Mmm, 20 megs to do something which fits on two floppies with space to spare... (Back in the day, Doom used DOS/4GW - it even called itself the "Doom Operating System" as it loaded.)

Thinking back, it's absolutely amazing what they managed to do with the meager resources available at the time. I guess I just took it for granted back then!

Comment Still going strong... (Score 1) 79

...as I write this, I'm listening to music on YouTube played back via a SoundBlaster ZxR - which came with an analogue volume knob. That's the killer feature for me, but the sound quality isn't bad either.

As for the DOS days, I never did have a problem with any of my ISA SoundBlasters, which culminated in the AWE64. They just worked under DOS, although yes, the older ones did need configuring (IRQ7, as used for the printer port, was a good one to use, or IRQ5 as the later ones defaulted to). On the other hand, the various clones out there... some of those, the less said the better!

Comment Come to Kent! (Score 1) 266

The author of that report ought to come to Kent (next door to London). No shortage of housebuilding here!

I live on a small island (9 by 5 miles) and in the past 15 years the western half has been trashed by the building of thousands of unwanted houses. Unwanted by the locals, that is, who watch their roads clog up, see their doctor waiting times increase and have to bus their kids to the mainland each day.
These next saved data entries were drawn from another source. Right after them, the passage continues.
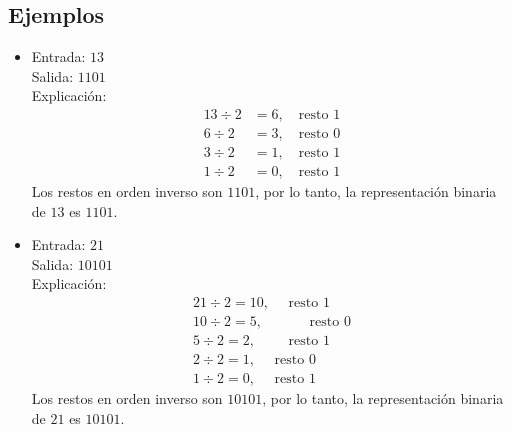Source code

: \begin{enumerate}[label=\alph*)]
    \subsection*{Ejemplos}
    \begin{itemize}
        \item Entrada: \( 13 \) \\
        Salida: \( \text{1101} \) \\
        Explicación:
        \[
        \begin{aligned}
        13 \div 2 &= 6, \quad \text{resto } 1 \\
        6 \div 2 &= 3, \quad \text{resto } 0 \\
        3 \div 2 &= 1, \quad \text{resto } 1 \\
        1 \div 2 &= 0, \quad \text{resto } 1
        \end{aligned}
        \]
        Los restos en orden inverso son \(1101\), por lo tanto, la representación binaria de \(13\) es \(1101\).

        \item Entrada: \( 21 \) \\
        Salida: \( \text{10101} \) \\
        Explicación:
        \[
        \begin{aligned}
        21 \div 2 = 10,\quad \text{ resto } 1 \\
        10 \div 2 = 5,\quad\quad\quad \text{ resto } 0 \\
        5 \div 2 = 2,\quad\quad \text{ resto } 1 \\
        2 \div 2 = 1,\quad \text{ resto } 0 \\
        1 \div 2 = 0,\quad \text{ resto } 1
        \end{aligned}
        \]
        Los restos en orden inverso son \(10101\), por lo tanto, la representación binaria de \(21\) es \(10101\).
    \end{itemize}
\end{enumerate}
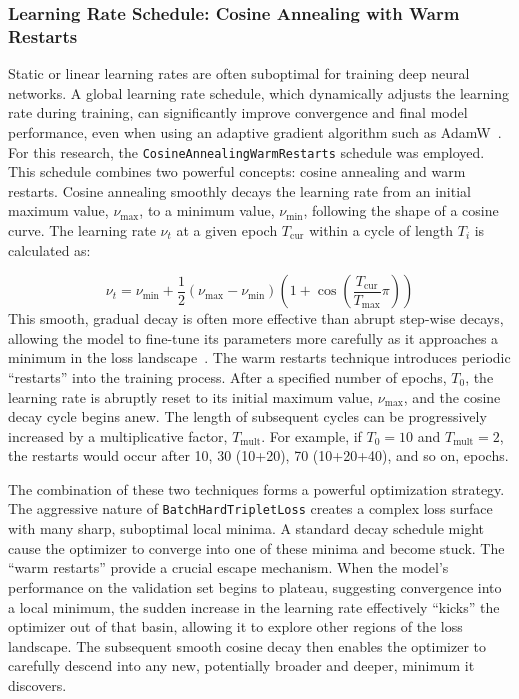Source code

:\subsubsection{Learning Rate Schedule: Cosine Annealing with Warm Restarts}
Static or linear learning rates are often suboptimal for training deep neural networks. A global learning rate schedule, which dynamically adjusts the learning rate during training, can significantly improve convergence and final model performance, even when using an adaptive gradient algorithm such as AdamW~\cite{loshchilov2019decoupledweightdecayregularization}. For this research, the \verb|CosineAnnealingWarmRestarts| schedule was employed. This schedule combines two powerful concepts: cosine annealing and warm restarts. Cosine annealing smoothly decays the learning rate from an initial maximum value, \(\nu_{\textrm{max}}\), to a minimum value, \(\nu_{\textrm{min}}\), following the shape of a cosine curve. The learning rate \(\nu_t\) at a given epoch \(T_{\textrm{cur}}\) within a cycle of length \(T_i\) is calculated as:{\setlength{\emergencystretch}{5em}\par}
\[ \nu_t = \nu_{\textrm{min}} + \frac{1}{2}\left( \nu_{\textrm{max}} -\nu_{\textrm{min}} \right)\left(1 + \cos\left(\frac{T_{\textrm{cur}}}{T_{\textrm{max}}}\pi\right)\right) \]
This smooth, gradual decay is often more effective than abrupt step-wise decays, allowing the model to fine-tune its parameters more carefully as it approaches a minimum in the loss landscape~\cite{pytorchcosanneal}.  The warm restarts technique introduces periodic ``restarts'' into the training process. After a specified number of epochs, \(T_0\), the learning rate is abruptly reset to its initial maximum value, \(\nu_{\textrm{max}}\), and the cosine decay cycle begins anew. The length of subsequent cycles can be progressively increased by a multiplicative factor, \(T_{\textrm{mult}}\).  For example, if \(T_0 = 10\) and \(T_{\textrm{mult}}=2\), the restarts would occur after 10, 30 (10+20), 70 (10+20+40), and so on, epochs.

The combination of these two techniques forms a powerful optimization strategy. The aggressive nature of \verb|BatchHardTripletLoss| creates a complex loss surface with many sharp, suboptimal local minima. A standard decay schedule might cause the optimizer to converge into one of these minima and become stuck. The ``warm restarts'' provide a crucial escape mechanism. When the model's performance on the validation set begins to plateau, suggesting convergence into a local minimum, the sudden increase in the learning rate effectively ``kicks'' the optimizer out of that basin, allowing it to explore other regions of the loss landscape. The subsequent smooth cosine decay then enables the optimizer to carefully descend into any new, potentially broader and deeper, minimum it discovers.

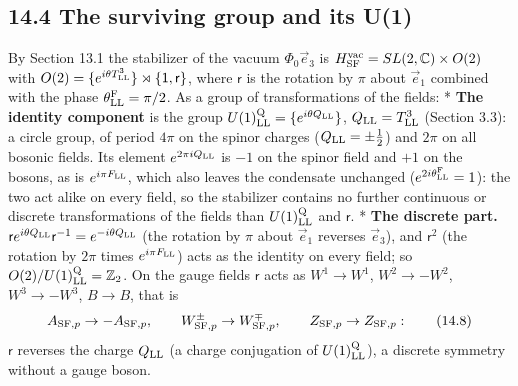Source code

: \documentclass[
  10pt,
]{article}
\begin{document}
\hypertarget{the-surviving-group-and-its-u1}{%
\subsection{14.4 The surviving group and its
U(1)}\label{the-surviving-group-and-its-u1}}

By Section 13.1 the stabilizer of the vacuum \(\Phi_0\vec e_3\) is
\(H^{\rm vac}_{\rm SF}=SL(2,\mathbb C)\times O(2)\) with
\(O(2)=\{e^{i\theta T^3_{\rm LL}}\}\rtimes\{\mathsf 1,\mathsf r\}\),
where \(\mathsf r\) is the rotation by \(\pi\) about \(\vec e_1\)
combined with the phase \(\theta^{\rm F}_{\rm LL}=\pi/2\). As a group of
transformations of the fields: * \textbf{The identity component} is the
group \(U(1)^{\rm Q}_{\rm LL}=\{e^{i\theta Q_{\rm LL}}\}\),
\(Q_{\rm LL}=T^3_{\rm LL}\) (Section 3.3): a circle group, of period
\(4\pi\) on the spinor charges (\(Q_{\rm LL}=\pm\tfrac12\)) and \(2\pi\)
on all bosonic fields. Its element \(e^{2\pi iQ_{\rm LL}}\) is \(-1\) on
the spinor field and \(+1\) on the bosons, as is
\(e^{i\pi F_{\rm LL}}\), which also leaves the condensate unchanged
(\(e^{2i\theta^{\rm F}_{\rm LL}}=1\)): the two act alike on every field,
so the stabilizer contains no further continuous or discrete
transformations of the fields than \(U(1)^{\rm Q}_{\rm LL}\) and
\(\mathsf r\). * \textbf{The discrete part.}
\(\mathsf r e^{i\theta Q_{\rm LL}}\mathsf r^{-1}=e^{-i\theta Q_{\rm LL}}\)
(the rotation by \(\pi\) about \(\vec e_1\) reverses \(\vec e_3\)), and
\(\mathsf r^2\) (the rotation by \(2\pi\) times \(e^{i\pi F_{\rm LL}}\))
acts as the identity on every field; so
\(O(2)/U(1)^{\rm Q}_{\rm LL}=\mathbb Z_2\). On the gauge fields
\(\mathsf r\) acts as \(W^1\to W^1\), \(W^2\to-W^2\), \(W^3\to-W^3\),
\(B\to B\), that is
\[A_{{\rm SF},p}\to-A_{{\rm SF},p},\qquad W^\pm_{{\rm SF},p}\to W^\mp_{{\rm SF},p},\qquad Z_{{\rm SF},p}\to Z_{{\rm SF},p}:\tag{14.8}\]
\(\mathsf r\) reverses the charge \(Q_{\rm LL}\) (a charge conjugation
of \(U(1)^{\rm Q}_{\rm LL}\)), a discrete symmetry without a gauge
boson.
\end{document}
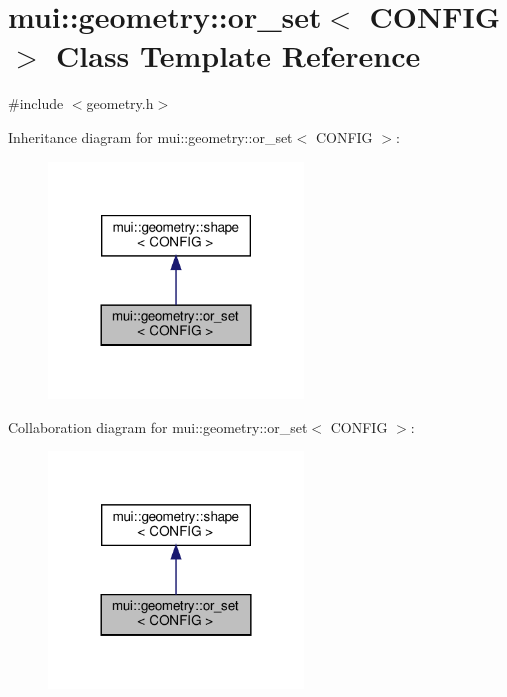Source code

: \hypertarget{classmui_1_1geometry_1_1or__set}{}\section{mui\+:\+:geometry\+:\+:or\+\_\+set$<$ C\+O\+N\+F\+IG $>$ Class Template Reference}
\label{classmui_1_1geometry_1_1or__set}


{\ttfamily \#include $<$geometry.\+h$>$}



Inheritance diagram for mui\+:\+:geometry\+:\+:or\+\_\+set$<$ C\+O\+N\+F\+IG $>$\+:
\nopagebreak
\begin{figure}[H]
\begin{center}
\leavevmode
\includegraphics[width=192pt]{classmui_1_1geometry_1_1or__set__inherit__graph}
\end{center}
\end{figure}


Collaboration diagram for mui\+:\+:geometry\+:\+:or\+\_\+set$<$ C\+O\+N\+F\+IG $>$\+:
\nopagebreak
\begin{figure}[H]
\begin{center}
\leavevmode
\includegraphics[width=192pt]{classmui_1_1geometry_1_1or__set__coll__graph}
\end{center}
\end{figure}
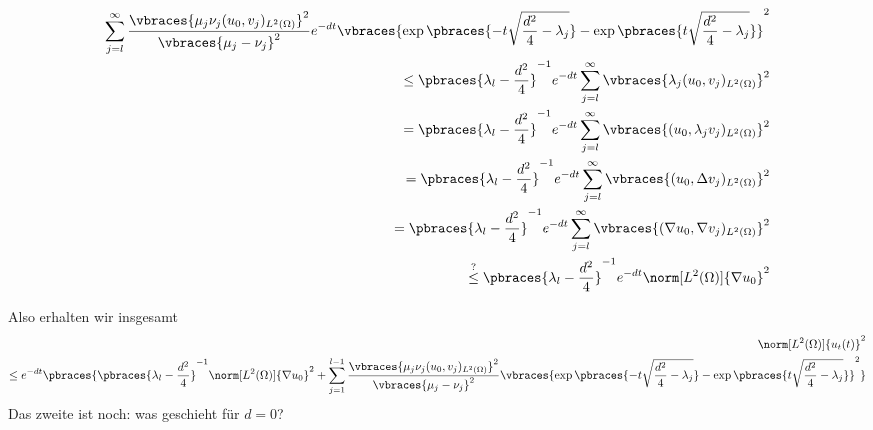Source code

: \begin{solution}
\begin{enumerate}[label = (\roman*)]
	\begin{align*}
		\sum_{j=l}^\infty \frac{\vbraces{\mu_j\nu_j(u_0, v_j)_{L^2(\Omega)}}^2}{\vbraces{\mu_j - \nu_j}^2} e^{-d t}\vbraces{\exp\pbraces{-t\sqrt{\frac{d^2}{4} - \lambda_j} } - \exp\pbraces{t\sqrt{\frac{d^2}{4} - \lambda_j} }}^2 \\
		\leq \pbraces{\lambda_l - \frac{d^2}{4}}^{-1} e^{-d t} \sum_{j=l}^\infty \vbraces{\lambda_j (u_0, v_j)_{L^2(\Omega)}}^2 \\
		= \pbraces{\lambda_l - \frac{d^2}{4}}^{-1} e^{-d t} \sum_{j=l}^\infty \vbraces{ (u_0, \lambda_j v_j)_{L^2(\Omega)}}^2 \\
		= \pbraces{\lambda_l - \frac{d^2}{4}}^{-1} e^{-d t} \sum_{j=l}^\infty \vbraces{ (u_0, \Delta v_j)_{L^2(\Omega)}}^2 \\
		= \pbraces{\lambda_l - \frac{d^2}{4}}^{-1} e^{-d t} \sum_{j=l}^\infty \vbraces{ (\nabla u_0, \nabla v_j)_{L^2(\Omega)}}^2 \\
		\stackrel{?}{\leq} \pbraces{\lambda_l - \frac{d^2}{4}}^{-1} e^{-d t} \norm[L^2(\Omega)]{\nabla u_0}^2
	\end{align*}
	
	Also erhalten wir insgesamt
	\begin{align*}
		\norm[L^2(\Omega)]{u_t(t)}^2 \\
		 \leq e^{- d t} \pbraces{ \pbraces{\lambda_l - \frac{d^2}{4}}^{-1} \norm[L^2(\Omega)]{\nabla u_0}^2 + \sum_{j=1}^{l-1} \frac{\vbraces{\mu_j\nu_j(u_0, v_j)_{L^2(\Omega)}}^2}{\vbraces{\mu_j - \nu_j}^2} \vbraces{\exp\pbraces{-t\sqrt{\frac{d^2}{4} - \lambda_j} } - \exp\pbraces{t\sqrt{\frac{d^2}{4} - \lambda_j} }}^2}
	\end{align*}
	Das zweite  ist noch: was geschieht für $d = 0$?
\end{enumerate}
    
\end{solution}

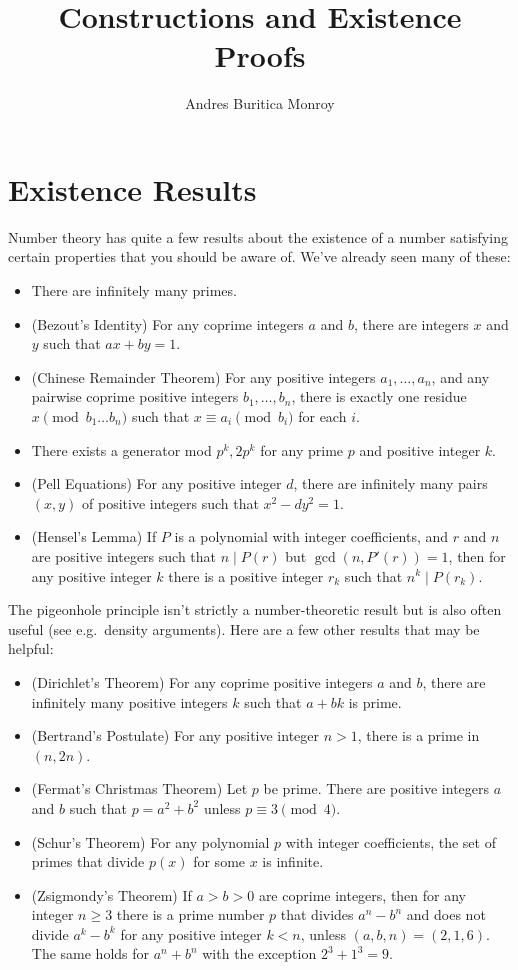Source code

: \documentclass{article}
\title{Constructions and Existence Proofs}
\author{Andres Buritica Monroy}
\date{}
\begin{document}
\maketitle
\section{Existence Results}
Number theory has quite a few results about the existence of a number satisfying
certain properties that you should be aware of. We've already seen many of
these:
\begin{itemize}
  \item There are infinitely many primes.
  \item (Bezout's Identity)
    For any coprime integers $a$ and $b$, there are integers $x$ and $y$ such
    that $ax+by=1$.
  \item (Chinese Remainder Theorem)
    For any positive integers $a_1,\ldots,a_n$, and any pairwise coprime positive
    integers $b_1,\ldots,b_n$, there is exactly one residue $x\pmod {b_1\ldots
    b_n}$ such that $x\equiv a_i\pmod{b_i}$ for each $i$.
  \item There exists a generator mod $p^k,2p^k$ for any prime $p$ and positive
    integer $k$.
  \item (Pell Equations) For any positive integer $d$, there are infinitely many
    pairs $(x,y)$ of positive integers such that $x^2-dy^2=1$.
  \item (Hensel's Lemma) If $P$ is a polynomial with integer coefficients, and
    $r$ and $n$ are positive integers such that $n\mid P(r)$ but
    $\gcd(n,P'(r))=1$, then for any positive integer $k$ there is a positive
    integer $r_k$ such that $n^k\mid P(r_k)$.
\end{itemize}
The pigeonhole principle isn't strictly a number-theoretic result but is also
often useful (see e.g.\ density arguments).
Here are a few other results that may be helpful:
\begin{itemize}
  \item (Dirichlet's Theorem)
    For any coprime positive integers $a$ and $b$, there are infinitely many
    positive integers $k$ such that $a+bk$ is prime.
  \item (Bertrand's Postulate)
    For any positive integer $n>1$, there is a prime in $(n,2n)$.
  \item (Fermat's Christmas Theorem) Let $p$ be prime. There are positive
    integers $a$ and $b$ such that $p=a^2+b^2$ unless $p\equiv 3\pmod 4$.
  \item (Schur's Theorem) For any polynomial $p$ with integer coefficients, the
    set of primes that divide $p(x)$ for some $x$ is infinite.
  \item (Zsigmondy's Theorem) If $a>b>0$ are coprime integers, then for any
    integer $n\ge 3$ there is a prime number $p$ that divides $a^n-b^n$ and does
    not divide $a^k-b^k$ for any positive integer $k<n$, unless
    $(a,b,n)=(2,1,6)$. The same holds for $a^n+b^n$ with the exception
    $2^3+1^3=9$.
\end{itemize}
\end{document}
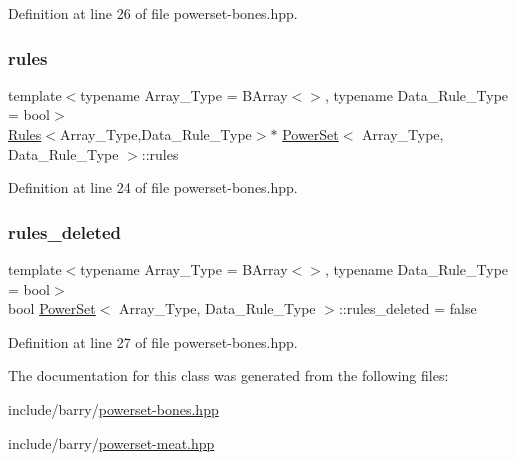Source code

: Definition at line 26 of file powerset-\/bones.\+hpp.

\mbox{\label{class_power_set_afa542ecc31858c8644d1e76078eb1713}} 
\subsubsection{\texorpdfstring{rules}{rules}}
{\footnotesize\ttfamily template$<$typename Array\+\_\+\+Type  = B\+Array$<$$>$, typename Data\+\_\+\+Rule\+\_\+\+Type  = bool$>$ \\
\hyperlink{class_rules}{Rules}$<$Array\+\_\+\+Type,Data\+\_\+\+Rule\+\_\+\+Type$>$$\ast$ \hyperlink{class_power_set}{Power\+Set}$<$ Array\+\_\+\+Type, Data\+\_\+\+Rule\+\_\+\+Type $>$\+::rules}



Definition at line 24 of file powerset-\/bones.\+hpp.

\mbox{\label{class_power_set_a08b6baf1e244e023d997ddaecbc2116f}} 
\subsubsection{\texorpdfstring{rules\+\_\+deleted}{rules\_deleted}}
{\footnotesize\ttfamily template$<$typename Array\+\_\+\+Type  = B\+Array$<$$>$, typename Data\+\_\+\+Rule\+\_\+\+Type  = bool$>$ \\
bool \hyperlink{class_power_set}{Power\+Set}$<$ Array\+\_\+\+Type, Data\+\_\+\+Rule\+\_\+\+Type $>$\+::rules\+\_\+deleted = false}



Definition at line 27 of file powerset-\/bones.\+hpp.



The documentation for this class was generated from the following files\+:\begin{DoxyCompactItemize}
\item 
include/barry/\hyperlink{powerset-bones_8hpp}{powerset-\/bones.\+hpp}\item 
include/barry/\hyperlink{powerset-meat_8hpp}{powerset-\/meat.\+hpp}\end{DoxyCompactItemize}
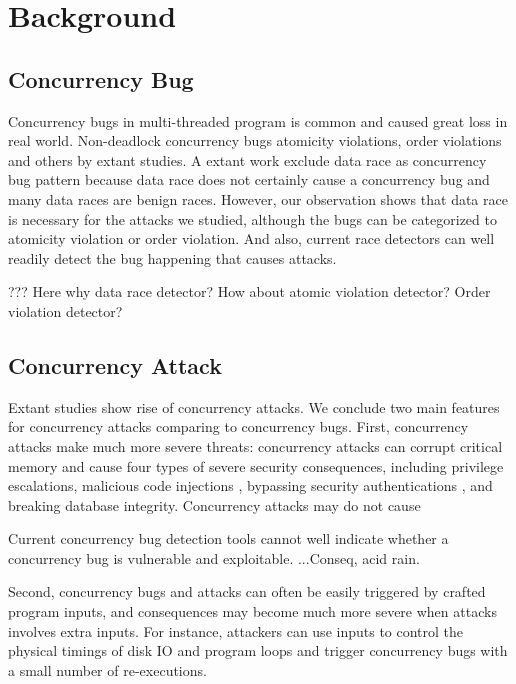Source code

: \section{Background}\label{sec:background}

\subsection{Concurrency Bug}

Concurrency bugs in multi-threaded program is common and caused great loss in real world. 
Non-deadlock concurrency bugs 
atomicity violations\cite{}, order violations\cite{} and others by extant studies\cite{lu:concurrency-bugs,conmem:asplos10}. 
A extant work exclude data race as concurrency bug pattern 
because data race does not certainly cause a concurrency bug\cite{lu:concurrency-bugs} and many data races are benign races. 
However, our observation shows that data race is necessary for the attacks we studied, 
although the bugs can be categorized to atomicity violation or order violation. 
And also, current race detectors can well readily detect the bug happening that causes attacks.

??? Here why data race detector? How about atomic violation detector? Order violation detector?
 
\subsection{Concurrency Attack}
Extant studies \cite{con:hotpar12, acidrain:sigmod17} show rise of concurrency 
attacks. We conclude two main features for concurrency attacks comparing to concurrency bugs. 
First, concurrency attacks make much more severe threats:
concurrency attacks can corrupt critical memory and cause four
types of severe security consequences, including privilege escalations\cite{uselib-bug-12791, mysql-bug-24988},
malicious code injections \cite{msiexploit},  
bypassing security authentications\cite{cve-2010-0923, cve-2008-0034, cve-2010-1754}
, and breaking database integrity\cite{acidrain:sigmod17}. 
Concurrency attacks may do not cause 

Current concurrency bug detection tools cannot well indicate whether a concurrency bug is vulnerable and exploitable.
...Conseq, acid rain.

Second, concurrency bugs and attacks can often be easily
triggered by crafted program inputs, and consequences may 
become much more severe when attacks involves extra inputs.  
For instance, attackers
can use inputs to control the physical timings of disk
IO and program loops and trigger concurrency bugs with a
small number of re-executions. 

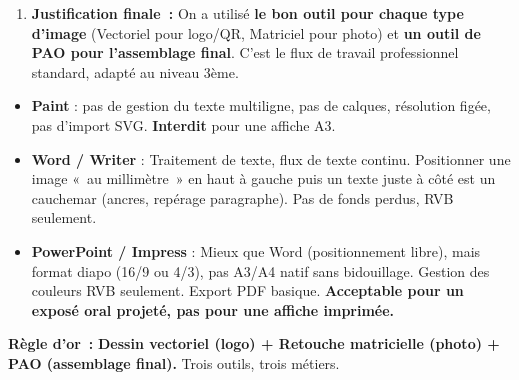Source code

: \documentclass[11pt]{article}
\begin{document}
\begin{exoresolu}
\begin{enumerate}
\begin{enumerate}
        \item \textbf{PAO (Choix selon dispo)~:}
        \begin{itemize}
            \item \textbf{CDI (Publisher)~:} Nouveau document A3. Insérer \texttt{logo\_ecole.svg} (Publisher importe SVG), \texttt{photo\_kermesse\_prete.jpg}, \texttt{qrcode\_inscription.svg}. Créer cadres texte pour infos. Aligner sur guides. Exporter \texttt{PDF Impression}.
            \item \textbf{Maison (Canva)~:} Modèle «~Affiche événement A3~». Upload SVG (Canva gère SVG). Même assemblage. Télécharger \texttt{PDF Impression}.
            \item \textbf{CDI Linux / Sans licence (Scribus)~:} Nouveau document A3, marges 10~mm, fonds perdus 3~mm (même si photocopieuse ne coupe pas, bonne habitude). Importer SVG (Fichier > Importer > Vectoriel), images, cadres texte. Styles de paragraphe pour titre/sous-titre/texte. Exporter \texttt{PDF/X-1a} (robuste).
        \end{itemize}
    \end{enumerate}
    \item \textbf{Justification finale~:} On a utilisé \textbf{le bon outil pour chaque type d'image} (Vectoriel pour logo/QR, Matriciel pour photo) et \textbf{un outil de PAO pour l'assemblage final}. C'est le flux de travail professionnel standard, adapté au niveau 3ème.
\end{enumerate}
\end{exoresolu}

\begin{attention}
\begin{itemize}
    \item \textbf{Paint} : pas de gestion du texte multiligne, pas de calques, résolution figée, pas d'import SVG. \textbf{Interdit} pour une affiche A3.
    \item \textbf{Word / Writer} : Traitement de texte, flux de texte continu. Positionner une image «~au millimètre~» en haut à gauche puis un texte juste à côté est un cauchemar (ancres, repérage paragraphe). Pas de fonds perdus, RVB seulement.
    \item \textbf{PowerPoint / Impress} : Mieux que Word (positionnement libre), mais format diapo (16/9 ou 4/3), pas A3/A4 natif sans bidouillage. Gestion des couleurs RVB seulement. Export PDF basique. \textbf{Acceptable pour un exposé oral projeté, pas pour une affiche imprimée.}
\end{itemize}
\textbf{Règle d'or~:} \textbf{Dessin vectoriel (logo) + Retouche matricielle (photo) + PAO (assemblage final).} Trois outils, trois métiers.
\end{attention}
\end{document}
The locals can't afford the houses, either, they're mostly snapped up by outsiders. (A classic is to sell a small house in London for £750K, then spend most of it on a much larger house 35 miles away, with say £200K pocket change).

This scenario is playing out across the southeast of England - wooden boxes shoved up with no garden space, all overlooked (seriously, who wants to go into their back garden and have a dozen houses all looking in), all in little dead-end estates. Awful.

What's needed instead of these cancer-like blobs is new towns and cities. Build from scratch, with the infrastructure in place from the word go: roads, hospitals, schools etc - as opposed to the current cancer-like growth system we have here.

As for major infrastructure projects, we are indeed a laughing stock and that won't change any time soon.

Comment Intel's done this before with celerons... (Score 2) 180

Intel have put features such as clock speed and extra cache behind software locks before, but in the low-end consumer space:

https://en.wikipedia.org/wiki/...

Clearly that received a big fat "up yours" from consumers, but many years later they're trying the same thing with servers. Maybe they'll have better luck this time, maybe not!